# Seafrance-good price !



## Waleem (Nov 1, 2006)

Just booked ten days in France for next year-18th Aug to 1st Sept. Return crossing for our 8M motorhome with four of us is £62 through the Caravan Club. Very pleased with the price!!


----------



## peejay (May 10, 2005)

Good one John.

SeaFrance certainly seem to be the ones in the driving seat for low 2007 prices so far.

pete


----------



## Snelly (Aug 20, 2005)

Yes John, that is good! What times are you sailing?


----------



## Waleem (Nov 1, 2006)

We are sailing roughly lunchtime to lunchtime-I think 12.45-1.45ish (Am away from my diary!) Wasnt planning to book yet, but at that price....


----------



## geraldandannie (Jun 4, 2006)

Hi, John

My wife booked yesterday (she likes to plan ahead :roll: ) - same price, I think. Sunday 22nd July - 13th August.
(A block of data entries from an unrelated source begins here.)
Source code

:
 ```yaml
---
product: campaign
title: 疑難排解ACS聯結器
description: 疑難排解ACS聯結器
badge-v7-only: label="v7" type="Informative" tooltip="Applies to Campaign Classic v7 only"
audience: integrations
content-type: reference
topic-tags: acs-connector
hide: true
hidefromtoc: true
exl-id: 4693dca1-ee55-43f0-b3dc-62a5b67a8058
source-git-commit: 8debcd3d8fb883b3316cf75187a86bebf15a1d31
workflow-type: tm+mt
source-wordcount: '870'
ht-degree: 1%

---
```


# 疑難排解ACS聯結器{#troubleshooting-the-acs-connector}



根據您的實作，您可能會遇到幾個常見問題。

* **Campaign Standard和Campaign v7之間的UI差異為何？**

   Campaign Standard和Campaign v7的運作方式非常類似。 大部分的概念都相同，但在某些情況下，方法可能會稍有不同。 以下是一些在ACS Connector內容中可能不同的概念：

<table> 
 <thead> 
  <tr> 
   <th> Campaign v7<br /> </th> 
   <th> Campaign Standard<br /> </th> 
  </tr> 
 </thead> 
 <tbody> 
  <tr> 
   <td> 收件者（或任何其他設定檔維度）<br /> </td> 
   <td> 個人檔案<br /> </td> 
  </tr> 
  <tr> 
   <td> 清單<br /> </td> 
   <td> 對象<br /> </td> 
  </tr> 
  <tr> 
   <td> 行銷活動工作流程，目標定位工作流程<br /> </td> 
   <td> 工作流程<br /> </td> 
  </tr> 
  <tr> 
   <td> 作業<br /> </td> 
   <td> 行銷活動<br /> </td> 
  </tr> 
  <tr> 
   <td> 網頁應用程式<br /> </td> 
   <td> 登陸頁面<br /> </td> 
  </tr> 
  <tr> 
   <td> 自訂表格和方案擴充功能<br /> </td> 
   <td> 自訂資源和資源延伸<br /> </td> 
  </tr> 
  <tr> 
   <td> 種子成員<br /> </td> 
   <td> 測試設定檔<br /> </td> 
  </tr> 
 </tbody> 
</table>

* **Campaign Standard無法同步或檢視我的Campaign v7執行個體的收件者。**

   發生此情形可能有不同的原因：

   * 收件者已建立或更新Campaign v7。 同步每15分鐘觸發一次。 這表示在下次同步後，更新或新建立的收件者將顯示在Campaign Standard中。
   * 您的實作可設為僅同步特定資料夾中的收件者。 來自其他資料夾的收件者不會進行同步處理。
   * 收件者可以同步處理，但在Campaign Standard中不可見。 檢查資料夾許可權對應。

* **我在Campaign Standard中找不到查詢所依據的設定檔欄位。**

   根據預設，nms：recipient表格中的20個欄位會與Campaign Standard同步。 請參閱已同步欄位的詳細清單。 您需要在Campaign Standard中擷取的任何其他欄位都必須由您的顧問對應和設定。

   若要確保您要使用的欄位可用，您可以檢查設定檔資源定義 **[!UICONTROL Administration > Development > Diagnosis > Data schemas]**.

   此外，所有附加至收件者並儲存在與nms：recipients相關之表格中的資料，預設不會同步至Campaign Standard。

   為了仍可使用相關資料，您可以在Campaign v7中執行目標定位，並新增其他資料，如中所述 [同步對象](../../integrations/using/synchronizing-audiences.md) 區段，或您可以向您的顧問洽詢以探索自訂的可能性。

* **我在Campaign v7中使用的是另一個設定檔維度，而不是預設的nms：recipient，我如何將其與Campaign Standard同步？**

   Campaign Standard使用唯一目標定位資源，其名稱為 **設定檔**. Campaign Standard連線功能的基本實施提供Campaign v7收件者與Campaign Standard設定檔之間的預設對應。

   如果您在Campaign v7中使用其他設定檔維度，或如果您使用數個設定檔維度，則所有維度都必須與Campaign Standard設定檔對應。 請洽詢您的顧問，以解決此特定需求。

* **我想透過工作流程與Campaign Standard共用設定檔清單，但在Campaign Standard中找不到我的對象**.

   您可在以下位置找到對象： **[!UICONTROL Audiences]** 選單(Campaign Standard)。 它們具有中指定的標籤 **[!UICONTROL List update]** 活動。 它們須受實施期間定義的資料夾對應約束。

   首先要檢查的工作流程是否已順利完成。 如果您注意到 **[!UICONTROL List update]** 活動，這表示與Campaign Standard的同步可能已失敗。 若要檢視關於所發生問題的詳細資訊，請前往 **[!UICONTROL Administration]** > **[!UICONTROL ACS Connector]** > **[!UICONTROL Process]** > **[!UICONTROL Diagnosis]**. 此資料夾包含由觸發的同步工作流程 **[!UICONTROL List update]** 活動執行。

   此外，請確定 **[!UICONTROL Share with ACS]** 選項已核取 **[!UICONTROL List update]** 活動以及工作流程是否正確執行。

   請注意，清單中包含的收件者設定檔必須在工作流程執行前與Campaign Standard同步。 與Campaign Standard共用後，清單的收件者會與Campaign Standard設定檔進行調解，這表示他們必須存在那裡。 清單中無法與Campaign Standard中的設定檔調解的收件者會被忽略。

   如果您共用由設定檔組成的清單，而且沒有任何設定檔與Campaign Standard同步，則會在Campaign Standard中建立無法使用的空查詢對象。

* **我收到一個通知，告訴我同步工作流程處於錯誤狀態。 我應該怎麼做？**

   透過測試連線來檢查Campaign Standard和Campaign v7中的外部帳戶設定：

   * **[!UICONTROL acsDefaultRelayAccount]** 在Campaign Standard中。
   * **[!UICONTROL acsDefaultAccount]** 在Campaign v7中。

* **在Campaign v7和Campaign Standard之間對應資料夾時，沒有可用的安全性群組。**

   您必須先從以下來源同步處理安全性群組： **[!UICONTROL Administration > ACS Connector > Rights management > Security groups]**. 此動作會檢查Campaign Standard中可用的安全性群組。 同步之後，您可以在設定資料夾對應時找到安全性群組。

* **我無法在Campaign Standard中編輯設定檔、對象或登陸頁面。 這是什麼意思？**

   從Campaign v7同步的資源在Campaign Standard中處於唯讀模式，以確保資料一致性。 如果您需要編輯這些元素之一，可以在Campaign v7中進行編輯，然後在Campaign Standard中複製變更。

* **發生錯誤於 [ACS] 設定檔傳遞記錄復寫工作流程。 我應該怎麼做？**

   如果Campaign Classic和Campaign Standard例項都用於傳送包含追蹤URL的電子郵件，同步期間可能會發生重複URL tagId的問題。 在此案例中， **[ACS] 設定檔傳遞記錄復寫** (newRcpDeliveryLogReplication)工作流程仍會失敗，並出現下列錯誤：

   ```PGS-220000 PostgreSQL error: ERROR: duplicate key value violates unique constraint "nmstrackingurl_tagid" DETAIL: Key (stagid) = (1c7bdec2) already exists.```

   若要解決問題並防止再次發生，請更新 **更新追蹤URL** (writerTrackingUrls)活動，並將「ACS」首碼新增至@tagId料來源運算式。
Again, 'sensible' sailing times - out @ 9.30, back @ 15.30. We booked ours through an old fave of mine - http://www.aferry.to/cross-channel-ferry.htm

Gerald


----------



## whistlinggypsy (May 1, 2005)

Gerald, i assume you got a price of £52.00 which is an excellent price for high season.

Bob


----------